▸ **Exercise prompt**
Copy every line of the data in which the word "diagram" occurs.
== Extracted records ==
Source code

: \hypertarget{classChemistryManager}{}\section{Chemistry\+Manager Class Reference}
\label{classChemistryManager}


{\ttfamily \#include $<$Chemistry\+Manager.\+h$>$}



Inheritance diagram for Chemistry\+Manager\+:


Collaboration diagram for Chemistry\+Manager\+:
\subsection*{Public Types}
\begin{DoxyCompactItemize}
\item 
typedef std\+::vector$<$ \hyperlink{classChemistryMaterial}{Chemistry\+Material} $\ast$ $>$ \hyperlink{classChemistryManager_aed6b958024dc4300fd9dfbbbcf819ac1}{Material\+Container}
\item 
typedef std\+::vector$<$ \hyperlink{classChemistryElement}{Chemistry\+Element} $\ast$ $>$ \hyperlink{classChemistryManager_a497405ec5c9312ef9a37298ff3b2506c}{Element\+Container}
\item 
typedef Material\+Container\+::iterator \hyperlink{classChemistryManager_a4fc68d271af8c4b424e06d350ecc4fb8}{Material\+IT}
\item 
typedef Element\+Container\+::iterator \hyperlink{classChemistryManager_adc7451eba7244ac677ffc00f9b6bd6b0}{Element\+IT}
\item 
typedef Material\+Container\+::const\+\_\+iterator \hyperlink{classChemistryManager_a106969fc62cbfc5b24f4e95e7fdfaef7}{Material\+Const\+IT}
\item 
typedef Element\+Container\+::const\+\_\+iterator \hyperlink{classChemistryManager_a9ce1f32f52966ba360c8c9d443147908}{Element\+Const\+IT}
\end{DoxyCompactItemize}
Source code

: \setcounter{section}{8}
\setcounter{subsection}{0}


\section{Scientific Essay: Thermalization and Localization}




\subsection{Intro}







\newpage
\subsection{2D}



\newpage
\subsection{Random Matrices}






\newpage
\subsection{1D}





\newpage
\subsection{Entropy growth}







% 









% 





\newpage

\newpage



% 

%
===
▸ **Written reply**
Inheritance diagram for Chemistry\+Manager\+:
Collaboration diagram for Chemistry\+Manager\+:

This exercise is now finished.